Problem:
In the lines below, count those containing the word "imgur" and give the number alone.

══════════

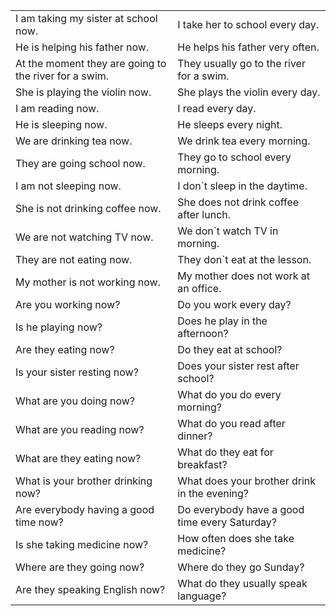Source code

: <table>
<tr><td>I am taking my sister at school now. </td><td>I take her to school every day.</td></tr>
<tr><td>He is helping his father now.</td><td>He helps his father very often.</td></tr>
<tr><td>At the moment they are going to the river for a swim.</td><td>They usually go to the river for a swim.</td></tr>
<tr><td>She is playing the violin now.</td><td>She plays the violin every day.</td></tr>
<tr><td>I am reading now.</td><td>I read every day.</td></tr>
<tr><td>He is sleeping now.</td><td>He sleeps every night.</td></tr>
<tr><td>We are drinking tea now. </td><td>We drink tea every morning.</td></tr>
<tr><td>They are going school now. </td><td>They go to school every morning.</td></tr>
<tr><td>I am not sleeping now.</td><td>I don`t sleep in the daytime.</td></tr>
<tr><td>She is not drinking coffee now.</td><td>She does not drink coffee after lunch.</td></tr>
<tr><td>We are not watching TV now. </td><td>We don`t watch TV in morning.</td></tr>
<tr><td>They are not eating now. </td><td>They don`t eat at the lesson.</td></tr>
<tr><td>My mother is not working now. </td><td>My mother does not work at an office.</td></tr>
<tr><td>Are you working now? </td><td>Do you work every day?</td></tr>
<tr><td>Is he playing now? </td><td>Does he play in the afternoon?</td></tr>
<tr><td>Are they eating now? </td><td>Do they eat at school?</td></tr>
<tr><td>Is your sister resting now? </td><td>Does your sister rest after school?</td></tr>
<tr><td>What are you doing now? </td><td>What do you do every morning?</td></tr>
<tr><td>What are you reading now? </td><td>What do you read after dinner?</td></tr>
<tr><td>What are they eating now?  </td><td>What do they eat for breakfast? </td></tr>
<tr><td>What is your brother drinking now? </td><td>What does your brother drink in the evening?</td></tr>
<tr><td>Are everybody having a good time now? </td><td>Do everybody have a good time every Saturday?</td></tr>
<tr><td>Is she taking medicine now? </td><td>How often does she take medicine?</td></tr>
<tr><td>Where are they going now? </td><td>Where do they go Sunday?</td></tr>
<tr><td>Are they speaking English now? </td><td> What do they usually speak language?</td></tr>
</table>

══════════

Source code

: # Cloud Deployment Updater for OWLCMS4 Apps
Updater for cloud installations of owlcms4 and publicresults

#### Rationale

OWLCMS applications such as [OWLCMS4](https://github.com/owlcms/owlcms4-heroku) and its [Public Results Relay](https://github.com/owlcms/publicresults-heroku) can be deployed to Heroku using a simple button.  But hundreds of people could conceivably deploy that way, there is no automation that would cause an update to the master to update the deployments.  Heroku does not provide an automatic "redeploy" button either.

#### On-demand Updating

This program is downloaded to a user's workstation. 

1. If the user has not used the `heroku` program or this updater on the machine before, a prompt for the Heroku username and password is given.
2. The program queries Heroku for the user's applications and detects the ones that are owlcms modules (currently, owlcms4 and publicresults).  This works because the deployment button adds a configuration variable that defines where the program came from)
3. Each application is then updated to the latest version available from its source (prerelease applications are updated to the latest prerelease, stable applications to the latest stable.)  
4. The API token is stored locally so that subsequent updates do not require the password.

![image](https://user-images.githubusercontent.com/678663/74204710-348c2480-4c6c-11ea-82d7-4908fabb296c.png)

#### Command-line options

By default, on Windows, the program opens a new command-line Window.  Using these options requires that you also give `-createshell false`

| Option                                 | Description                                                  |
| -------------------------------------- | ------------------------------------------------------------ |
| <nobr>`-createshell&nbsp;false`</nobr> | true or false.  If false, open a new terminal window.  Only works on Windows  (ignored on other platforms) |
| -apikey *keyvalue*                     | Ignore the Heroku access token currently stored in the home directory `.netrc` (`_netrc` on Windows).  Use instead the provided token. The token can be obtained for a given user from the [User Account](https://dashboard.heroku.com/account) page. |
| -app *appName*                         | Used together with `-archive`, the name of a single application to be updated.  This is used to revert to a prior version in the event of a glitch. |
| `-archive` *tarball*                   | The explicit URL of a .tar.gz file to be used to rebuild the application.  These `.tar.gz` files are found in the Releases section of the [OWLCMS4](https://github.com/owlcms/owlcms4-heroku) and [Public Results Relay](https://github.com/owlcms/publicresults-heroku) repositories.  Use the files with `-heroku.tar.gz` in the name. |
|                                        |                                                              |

══════════

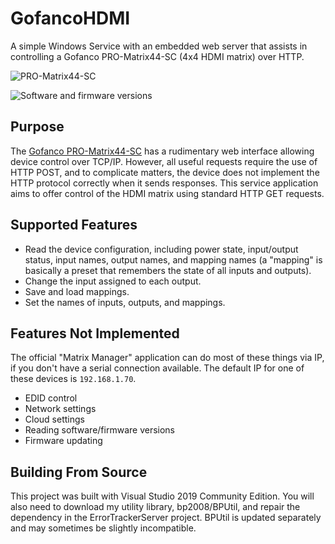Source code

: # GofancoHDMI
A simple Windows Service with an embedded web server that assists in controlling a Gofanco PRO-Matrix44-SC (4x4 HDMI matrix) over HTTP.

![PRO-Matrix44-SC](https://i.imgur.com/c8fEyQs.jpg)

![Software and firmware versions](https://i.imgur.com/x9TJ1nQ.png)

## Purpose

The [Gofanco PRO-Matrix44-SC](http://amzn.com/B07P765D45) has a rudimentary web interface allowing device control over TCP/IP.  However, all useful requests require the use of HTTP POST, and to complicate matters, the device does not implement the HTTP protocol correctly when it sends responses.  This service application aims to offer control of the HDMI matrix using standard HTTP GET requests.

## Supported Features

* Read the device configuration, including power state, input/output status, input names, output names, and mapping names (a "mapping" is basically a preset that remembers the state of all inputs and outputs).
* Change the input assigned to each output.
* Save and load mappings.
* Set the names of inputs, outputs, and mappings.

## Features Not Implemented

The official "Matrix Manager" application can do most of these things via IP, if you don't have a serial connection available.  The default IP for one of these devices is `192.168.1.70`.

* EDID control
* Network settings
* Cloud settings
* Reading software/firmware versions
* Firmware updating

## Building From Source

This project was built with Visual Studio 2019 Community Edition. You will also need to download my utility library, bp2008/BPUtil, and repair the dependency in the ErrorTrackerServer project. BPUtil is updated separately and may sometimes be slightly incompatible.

══════════

Output for this task:
2